Posted: 10 Mar 2011 02:30 AM PST

Many people buy timeshares believing they are a good investment. In fact, they are the worst possible real estate investment.

 

Irvine Home Address ... 74 LINHAVEN Irvine, CA 92602
Resale Home Price ...... $749,000

 

So don't go away
Say what you say
Say that you'll stay
Forever and a day
In the time of my life
Cos I need more time

Oasis -- Don't Go Away

Timeshare or fractional ownership has been around since the 60s, but is was during the 90s this industry really took off. Wikipedia defines Timeshare as follows:

A timeshare is a form of ownership or right to the use of a property, or the term used to describe such properties. These properties are typically resort condominium units, in which multiple parties hold rights to use the property, and each sharer is allotted a period of time (typically one week, and almost always the same time every year) in which they may use the property. Units may be on a part-ownership or lease/"right to use" basis, in which the sharer holds no claim to ownership of the property.

Timeshares give people the opportunity to use property like a hotel occupant while retaining rights of ownership -- a right many believe always brings rapid appreciation. Timeshares do not go up in value.

Time-share owners are struggling to sell

Many are looking to sell their time shares amid the still-ailing economy and as the first generation of owners are nearing retirement. Some find their properties are worth pennies on the dollar.

By Jennifer Bjorhus -- March 7, 2011 

Time shares are tough to sell, even in the best of times. But now the shared vacation properties and their hefty annual fees have become nearly impossible to unload and are breeding a horde of scam artists preying on eager sellers.

Nearly 8 million people — about 7% of U.S. households — own a time share, a vacation property owned by many people who take turns using it.

When I was out of high school and out of the house, my parents bought a timeshare like many Americans did. They didn't go very often, and they got tired of paying the fees, so they sold it for a loss. They were glad to be rid of it.

My parents enjoyed their stays at the resort where they got their timeshare, but the cost versus the benefit wasn't in their favor over the long term. This is the experience of most timeshare owners.

The slow economic recovery, and the fact that the first generation to buy time shares 35 years ago has been retiring, means many people are looking to sell. Craigslist, EBay and specialized listing service Redweek are chock-full of offerings.

But how much they're worth is a different issue. One Florida listing service estimates that most time shares are selling for no more than 10% of the original price. Some owners are lucky to get pennies on the dollar.

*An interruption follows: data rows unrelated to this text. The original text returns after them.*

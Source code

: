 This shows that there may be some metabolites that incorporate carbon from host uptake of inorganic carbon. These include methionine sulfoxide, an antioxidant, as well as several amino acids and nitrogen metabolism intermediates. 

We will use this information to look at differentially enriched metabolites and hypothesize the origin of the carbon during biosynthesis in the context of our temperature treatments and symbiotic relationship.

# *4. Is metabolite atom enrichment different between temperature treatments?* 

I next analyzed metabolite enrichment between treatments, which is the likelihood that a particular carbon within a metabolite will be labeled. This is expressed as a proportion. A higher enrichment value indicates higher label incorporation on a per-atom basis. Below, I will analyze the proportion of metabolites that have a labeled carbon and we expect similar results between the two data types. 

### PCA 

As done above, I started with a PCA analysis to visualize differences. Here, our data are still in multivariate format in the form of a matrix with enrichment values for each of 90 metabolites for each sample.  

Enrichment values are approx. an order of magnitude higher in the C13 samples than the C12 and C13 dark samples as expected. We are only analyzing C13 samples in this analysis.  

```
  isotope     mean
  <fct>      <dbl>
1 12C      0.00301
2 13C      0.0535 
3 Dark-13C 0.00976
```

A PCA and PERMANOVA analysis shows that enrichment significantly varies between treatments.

I wonder how many of those people kept up the payments on the timeshare while they defaulted on other loans. Why not? If they aren't making a house payment, they will have the money to go enjoy their timeshare. The timeshare operators won't let the "owners" stay if they're in default. It's hard to squat in a timeshare.

"We've never seen the resale market where it is now," said Brian Rogers of the Timeshare Users Group, a consumer advocacy group in Jacksonville, Fla., that runs the listing service. Most owners "huff away mad" when told their time share has depreciated like a Yugo, he said.

Then there are the scams.

Resale scammers feeding on desperation have run so rampant that the Better Business Bureau last month named time-share resale swindles one of the top rip-offs of 2010.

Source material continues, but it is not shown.